Your task is to gather the lines below that hold the string "python".
[[ Given data, beginning ]]
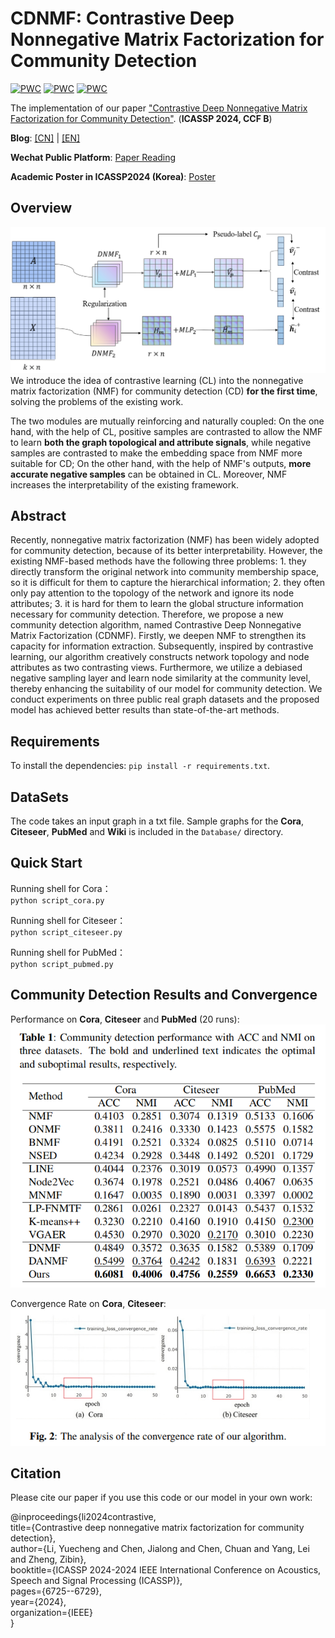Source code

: # CDNMF: Contrastive Deep Nonnegative Matrix Factorization for Community Detection
[![PWC](https://img.shields.io/endpoint.svg?url=https://paperswithcode.com/badge/contrastive-deep-nonnegative-matrix/community-detection-on-cora)](https://paperswithcode.com/sota/community-detection-on-cora?p=contrastive-deep-nonnegative-matrix)
[![PWC](https://img.shields.io/endpoint.svg?url=https://paperswithcode.com/badge/contrastive-deep-nonnegative-matrix/community-detection-on-citeseer)](https://paperswithcode.com/sota/community-detection-on-citeseer?p=contrastive-deep-nonnegative-matrix)
[![PWC](https://img.shields.io/endpoint.svg?url=https://paperswithcode.com/badge/contrastive-deep-nonnegative-matrix/community-detection-on-pubmed)](https://paperswithcode.com/sota/community-detection-on-pubmed?p=contrastive-deep-nonnegative-matrix)


The implementation of our paper ["Contrastive Deep Nonnegative Matrix Factorization for Community Detection"](https://arxiv.org/abs/2311.02357). (**ICASSP 2024, CCF B**)

**Blog**: [[CN]](https://blog.csdn.net/m0_50826544/article/details/136773553?spm=1011.2415.3001.5331) | [[EN]](https://medium.com/@liych168168/cdnmf-a-trustworthy-and-efficient-community-detection-method-88dc9a6aba2b)

**Wechat Public Platform**: [Paper Reading](https://mp.weixin.qq.com/s/3rknZMBeqHW0fNtEvrEA8Q)

**Academic Poster in ICASSP2024 (Korea)**: [Poster](https://github.com/6lyc/CDNMF/blob/main/Poster.pdf)

## Overview
![framework](./figures/framework.png)
We introduce the idea of contrastive learning (CL) into the nonnegative matrix factorization (NMF) for community detection (CD) **for the first time**, solving the problems of the existing work.

The two modules are mutually reinforcing and naturally coupled: On the one hand, with the help of CL, positive samples are contrasted to allow the NMF to learn **both the graph topological and attribute signals**, while negative samples are contrasted to make the embedding space from NMF more suitable for CD; On the other hand, with the help of NMF's outputs, **more accurate negative samples** can be obtained in CL. Moreover, NMF increases the interpretability of the existing framework.

## Abstract
Recently, nonnegative matrix factorization (NMF) has been widely adopted for community detection, because of its better interpretability. However, the existing NMF-based methods have the following three problems: 1. they directly transform the original network into community membership space, so it is difficult for them to capture the hierarchical information; 2. they often only pay attention to the topology of the network and ignore its node attributes; 3. it is hard for them to learn the global structure information necessary for community detection. Therefore, we propose a new community detection algorithm, named Contrastive Deep Nonnegative Matrix Factorization (CDNMF). Firstly, we deepen NMF to strengthen its capacity for information extraction. Subsequently, inspired by contrastive learning, our algorithm creatively constructs network topology and node attributes as two contrasting views. Furthermore, we utilize a debiased negative sampling layer and learn node similarity at the community level, thereby enhancing the suitability of our model for community detection. We conduct experiments on three public real graph datasets and the proposed model has achieved better results than state-of-the-art methods.

## Requirements
To install the dependencies: `pip install -r requirements.txt`.

## DataSets
The code takes an input graph in a txt file. Sample graphs for the **Cora**, **Citeseer**, **PubMed** and **Wiki** is included in the `Database/` directory.

## Quick Start
Running shell for Cora：    
`python script_cora.py`

Running shell for Citeseer：    
`python script_citeseer.py`

Running shell for PubMed：    
`python script_pubmed.py`

## Community Detection Results and Convergence
Performance on **Cora**, **Citeseer** and **PubMed** (20 runs):  
![results](./figures/results.png) 

Convergence Rate on **Cora**, **Citeseer**:  
![convergence](./figures/convergence.png)

## Citation
Please cite our paper if you use this code or our model in your own work:

@inproceedings{li2024contrastive,  
  title={Contrastive deep nonnegative matrix factorization for community detection},  
  author={Li, Yuecheng and Chen, Jialong and Chen, Chuan and Yang, Lei and Zheng, Zibin},  
  booktitle={ICASSP 2024-2024 IEEE International Conference on Acoustics, Speech and Signal Processing (ICASSP)},  
  pages={6725--6729},  
  year={2024},  
  organization={IEEE}  
}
[[ Given data, end ]]
**Final answer**.
`python script_cora.py`
`python script_citeseer.py`
`python script_pubmed.py`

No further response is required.